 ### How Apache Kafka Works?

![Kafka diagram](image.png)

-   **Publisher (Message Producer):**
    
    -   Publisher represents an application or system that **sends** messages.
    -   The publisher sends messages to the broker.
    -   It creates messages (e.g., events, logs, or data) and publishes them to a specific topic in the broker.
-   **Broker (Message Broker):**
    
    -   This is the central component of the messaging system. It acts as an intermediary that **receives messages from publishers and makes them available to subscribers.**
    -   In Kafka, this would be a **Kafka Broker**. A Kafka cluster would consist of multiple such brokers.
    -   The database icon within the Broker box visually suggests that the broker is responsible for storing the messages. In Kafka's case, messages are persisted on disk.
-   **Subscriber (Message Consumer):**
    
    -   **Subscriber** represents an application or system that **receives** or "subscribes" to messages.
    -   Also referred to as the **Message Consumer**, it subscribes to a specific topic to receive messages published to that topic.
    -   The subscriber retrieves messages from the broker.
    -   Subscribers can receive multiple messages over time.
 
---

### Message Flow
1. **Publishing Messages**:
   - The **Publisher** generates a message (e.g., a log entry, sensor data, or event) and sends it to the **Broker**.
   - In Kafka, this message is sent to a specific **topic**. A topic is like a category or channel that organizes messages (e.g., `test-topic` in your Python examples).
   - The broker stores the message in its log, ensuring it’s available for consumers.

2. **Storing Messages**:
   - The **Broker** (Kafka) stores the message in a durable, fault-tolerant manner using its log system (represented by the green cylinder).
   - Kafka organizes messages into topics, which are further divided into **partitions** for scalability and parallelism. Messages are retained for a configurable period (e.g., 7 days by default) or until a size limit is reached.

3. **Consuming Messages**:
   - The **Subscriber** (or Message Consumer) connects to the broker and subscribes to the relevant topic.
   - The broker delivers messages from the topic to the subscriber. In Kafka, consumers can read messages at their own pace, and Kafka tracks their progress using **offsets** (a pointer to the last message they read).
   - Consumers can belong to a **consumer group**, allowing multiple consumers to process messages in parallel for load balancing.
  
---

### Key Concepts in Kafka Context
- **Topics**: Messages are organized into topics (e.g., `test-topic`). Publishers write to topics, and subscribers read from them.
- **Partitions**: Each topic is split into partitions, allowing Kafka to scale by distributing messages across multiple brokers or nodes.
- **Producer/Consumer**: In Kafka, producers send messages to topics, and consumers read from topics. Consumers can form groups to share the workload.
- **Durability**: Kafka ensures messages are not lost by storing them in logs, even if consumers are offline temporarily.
_ _ _
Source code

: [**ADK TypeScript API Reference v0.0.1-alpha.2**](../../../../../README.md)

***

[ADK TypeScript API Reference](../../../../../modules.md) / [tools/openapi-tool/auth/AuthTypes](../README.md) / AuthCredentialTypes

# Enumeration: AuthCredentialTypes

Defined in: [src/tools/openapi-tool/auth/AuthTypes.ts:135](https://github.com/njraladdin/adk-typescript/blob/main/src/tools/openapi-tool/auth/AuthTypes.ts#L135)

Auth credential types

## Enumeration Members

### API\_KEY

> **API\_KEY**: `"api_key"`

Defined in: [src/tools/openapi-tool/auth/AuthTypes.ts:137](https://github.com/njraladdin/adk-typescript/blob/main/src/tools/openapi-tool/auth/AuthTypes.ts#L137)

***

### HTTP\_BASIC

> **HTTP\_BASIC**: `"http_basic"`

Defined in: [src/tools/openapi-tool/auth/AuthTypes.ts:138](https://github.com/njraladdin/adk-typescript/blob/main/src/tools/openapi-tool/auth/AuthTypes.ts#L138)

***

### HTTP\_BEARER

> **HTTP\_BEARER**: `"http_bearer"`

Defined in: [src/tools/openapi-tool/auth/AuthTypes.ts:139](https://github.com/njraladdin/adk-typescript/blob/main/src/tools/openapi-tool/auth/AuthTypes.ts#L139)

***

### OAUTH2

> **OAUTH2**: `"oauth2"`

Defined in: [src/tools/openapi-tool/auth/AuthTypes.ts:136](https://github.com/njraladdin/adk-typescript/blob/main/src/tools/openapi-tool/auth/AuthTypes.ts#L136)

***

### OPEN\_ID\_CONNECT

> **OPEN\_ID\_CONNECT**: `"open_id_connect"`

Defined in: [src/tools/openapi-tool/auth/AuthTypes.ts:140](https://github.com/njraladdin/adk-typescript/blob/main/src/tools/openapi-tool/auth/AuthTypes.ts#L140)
_ _ _
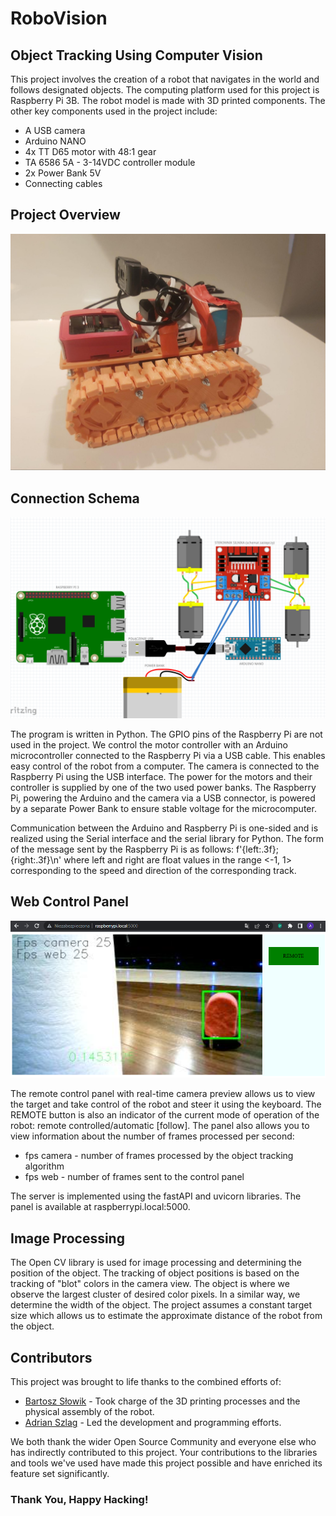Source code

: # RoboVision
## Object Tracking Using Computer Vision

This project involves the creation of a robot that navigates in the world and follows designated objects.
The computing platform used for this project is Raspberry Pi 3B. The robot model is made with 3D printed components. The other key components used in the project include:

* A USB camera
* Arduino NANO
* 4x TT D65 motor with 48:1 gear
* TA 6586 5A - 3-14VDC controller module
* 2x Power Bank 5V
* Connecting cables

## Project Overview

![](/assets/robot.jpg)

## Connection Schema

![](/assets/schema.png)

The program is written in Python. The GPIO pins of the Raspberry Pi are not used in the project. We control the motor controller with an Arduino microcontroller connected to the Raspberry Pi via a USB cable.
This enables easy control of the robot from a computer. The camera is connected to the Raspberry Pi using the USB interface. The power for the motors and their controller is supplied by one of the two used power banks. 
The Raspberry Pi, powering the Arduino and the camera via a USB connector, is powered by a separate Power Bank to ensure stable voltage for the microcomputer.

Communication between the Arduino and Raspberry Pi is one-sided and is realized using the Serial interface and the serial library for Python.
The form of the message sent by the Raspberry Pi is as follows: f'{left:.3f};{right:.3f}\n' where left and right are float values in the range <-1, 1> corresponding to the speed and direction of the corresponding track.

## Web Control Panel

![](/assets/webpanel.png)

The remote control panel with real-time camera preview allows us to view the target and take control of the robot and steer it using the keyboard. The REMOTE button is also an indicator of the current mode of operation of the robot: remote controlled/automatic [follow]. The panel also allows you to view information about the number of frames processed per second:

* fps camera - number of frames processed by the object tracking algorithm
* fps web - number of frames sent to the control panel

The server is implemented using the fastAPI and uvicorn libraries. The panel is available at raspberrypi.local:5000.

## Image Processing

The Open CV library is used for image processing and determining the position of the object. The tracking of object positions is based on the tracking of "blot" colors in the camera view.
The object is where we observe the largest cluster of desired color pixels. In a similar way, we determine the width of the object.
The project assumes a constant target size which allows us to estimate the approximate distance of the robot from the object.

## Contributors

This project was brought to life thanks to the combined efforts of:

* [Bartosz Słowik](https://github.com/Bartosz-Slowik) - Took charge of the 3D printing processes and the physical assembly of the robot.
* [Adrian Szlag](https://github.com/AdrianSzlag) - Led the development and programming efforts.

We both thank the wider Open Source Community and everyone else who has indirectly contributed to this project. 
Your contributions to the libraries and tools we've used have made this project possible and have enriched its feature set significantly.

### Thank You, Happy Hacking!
_ _ _
Problem
The required output is each line of the entries that contains the word "allows".

Written solution
The remote control panel with real-time camera preview allows us to view the target and take control of the robot and steer it using the keyboard. The REMOTE button is also an indicator of the current mode of operation of the robot: remote controlled/automatic [follow]. The panel also allows you to view information about the number of frames processed per second:
The project assumes a constant target size which allows us to estimate the approximate distance of the robot from the object.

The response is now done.